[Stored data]
:::::
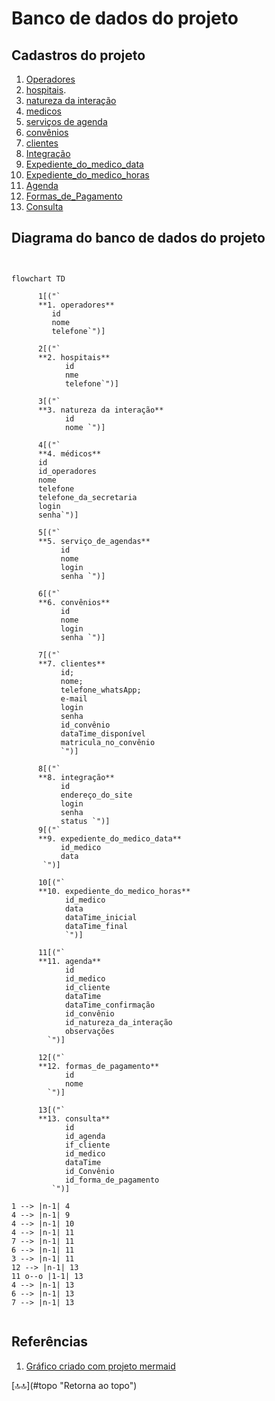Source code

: <div class="header" id="myHeader">
  <div class="navbar" w3-include-html="/menu.inc"> </div>
</div>
<div class="title"><script> document.write(document.title);</script></div>  
<main>
<!-- markdownlint-disable-next-line -->
<span id="topo"><span>

<script type="application/x-javascript" src="/js/mermaid.min.js"></script>

# Banco de dados do projeto

## Cadastros do projeto

1. [Operadores](./operadores.md)
2. [hospitais](./hospitais.md).
3. [natureza da interação](./natureza_da_iinteracao.md)
4. [medicos](./medicos.html)
5. [serviços de agenda](./servicos_de_agenda.html)
6. [convênios](./convenios.html)
7. [clientes](./clientes.index)
8. [Integração](./integracao.html)
9. [Expediente_do_medico_data](./expediente_do_medico_data)
10. [Expediente_do_medico_horas](./expediente_do_medico_horas.html)
11. [Agenda](./agenda.html)
12. [Formas_de_Pagamento](./formas_de_pagamento.html)
13. [Consulta](./consulta.html)

## Diagrama do banco de dados do projeto

<pre><code class="language-mermaid"><div class="mermaid">

flowchart TD

      1[("`
      **1. operadores**
         id
         nome
         telefone`")]

      2[("`
      **2. hospitais**
            id
            nme
            telefone`")]

      3[("`
      **3. natureza da interação**
            id
            nome `")]

      4[("`
      **4. médicos**
      id
      id_operadores
      nome
      telefone
      telefone_da_secretaria
      login
      senha`")]

      5[("`
      **5. serviço_de_agendas**
           id
           nome
           login
           senha `")]

      6[("`
      **6. convênios**
           id
           nome
           login
           senha `")]

      7[("`
      **7. clientes**
           id;
           nome;
           telefone_whatsApp;
           e-mail
           login
           senha
           id_convênio
           dataTime_disponível
           matricula_no_convênio
           `")]

      8[("`
      **8. integração**
           id
           endereço_do_site
           login
           senha
           status `")]
      9[("`
      **9. expediente_do_medico_data**
           id_medico
           data
       `")]

      10[("`
      **10. expediente_do_medico_horas**
            id_medico
            data
            dataTime_inicial
            dataTime_final
            `")]

      11[("`
      **11. agenda**
            id
            id_medico
            id_cliente
            dataTime
            dataTime_confirmação
            id_convênio
            id_natureza_da_interação
            observações
        `")]

      12[("`
      **12. formas_de_pagamento**
            id
            nome
        `")]

      13[("`
      **13. consulta**
            id
            id_agenda
            if_cliente
            id_medico
            dataTime
            id_Convênio
            id_forma_de_pagamento
         `")]  

1 --> |n-1| 4
4 --> |n-1| 9
4 --> |n-1| 10
4 --> |n-1| 11
7 --> |n-1| 11
6 --> |n-1| 11
3 --> |n-1| 11
12 --> |n-1| 13
11 o--o |1-1| 13
4 --> |n-1| 13
6 --> |n-1| 13
7 --> |n-1| 13

</div></code></pre>

## Referências

1. [Gráfico criado com projeto mermaid](https://mermaid.js.org/syntax/flowchart.html)

<!-- markdownlint-disable-next-line -->
</main>
[🔝🔝](#topo "Retorna ao topo")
:::::
*Exercise prompt:* Copy out the data above to the letter, and keep every picture out of it.

*Result for this exercise:*
Source code

: <div class="header" id="myHeader">
  <div class="navbar" w3-include-html="/menu.inc"> </div>
</div>
<div class="title"><script> document.write(document.title);</script></div>  
<main>
<!-- markdownlint-disable-next-line -->
<span id="topo"><span>

<script type="application/x-javascript" src="/js/mermaid.min.js"></script>

# Banco de dados do projeto

## Cadastros do projeto

1. [Operadores](./operadores.md)
2. [hospitais](./hospitais.md).
3. [natureza da interação](./natureza_da_iinteracao.md)
4. [medicos](./medicos.html)
5. [serviços de agenda](./servicos_de_agenda.html)
6. [convênios](./convenios.html)
7. [clientes](./clientes.index)
8. [Integração](./integracao.html)
9. [Expediente_do_medico_data](./expediente_do_medico_data)
10. [Expediente_do_medico_horas](./expediente_do_medico_horas.html)
11. [Agenda](./agenda.html)
12. [Formas_de_Pagamento](./formas_de_pagamento.html)
13. [Consulta](./consulta.html)

## Diagrama do banco de dados do projeto

<pre><code class="language-mermaid"><div class="mermaid">

flowchart TD

      1[("`
      **1. operadores**
         id
         nome
         telefone`")]

      2[("`
      **2. hospitais**
            id
            nme
            telefone`")]

      3[("`
      **3. natureza da interação**
            id
            nome `")]

      4[("`
      **4. médicos**
      id
      id_operadores
      nome
      telefone
      telefone_da_secretaria
      login
      senha`")]

      5[("`
      **5. serviço_de_agendas**
           id
           nome
           login
           senha `")]

      6[("`
      **6. convênios**
           id
           nome
           login
           senha `")]

      7[("`
      **7. clientes**
           id;
           nome;
           telefone_whatsApp;
           e-mail
           login
           senha
           id_convênio
           dataTime_disponível
           matricula_no_convênio
           `")]

      8[("`
      **8. integração**
           id
           endereço_do_site
           login
           senha
           status `")]
      9[("`
      **9. expediente_do_medico_data**
           id_medico
           data
       `")]

      10[("`
      **10. expediente_do_medico_horas**
            id_medico
            data
            dataTime_inicial
            dataTime_final
            `")]

      11[("`
      **11. agenda**
            id
            id_medico
            id_cliente
            dataTime
            dataTime_confirmação
            id_convênio
            id_natureza_da_interação
            observações
        `")]

      12[("`
      **12. formas_de_pagamento**
            id
            nome
        `")]

      13[("`
      **13. consulta**
            id
            id_agenda
            if_cliente
            id_medico
            dataTime
            id_Convênio
            id_forma_de_pagamento
         `")]  

1 --> |n-1| 4
4 --> |n-1| 9
4 --> |n-1| 10
4 --> |n-1| 11
7 --> |n-1| 11
6 --> |n-1| 11
3 --> |n-1| 11
12 --> |n-1| 13
11 o--o |1-1| 13
4 --> |n-1| 13
6 --> |n-1| 13
7 --> |n-1| 13

</div></code></pre>

## Referências

1. [Gráfico criado com projeto mermaid](https://mermaid.js.org/syntax/flowchart.html)

<!-- markdownlint-disable-next-line -->
</main>
[🔝🔝](#topo "Retorna ao topo")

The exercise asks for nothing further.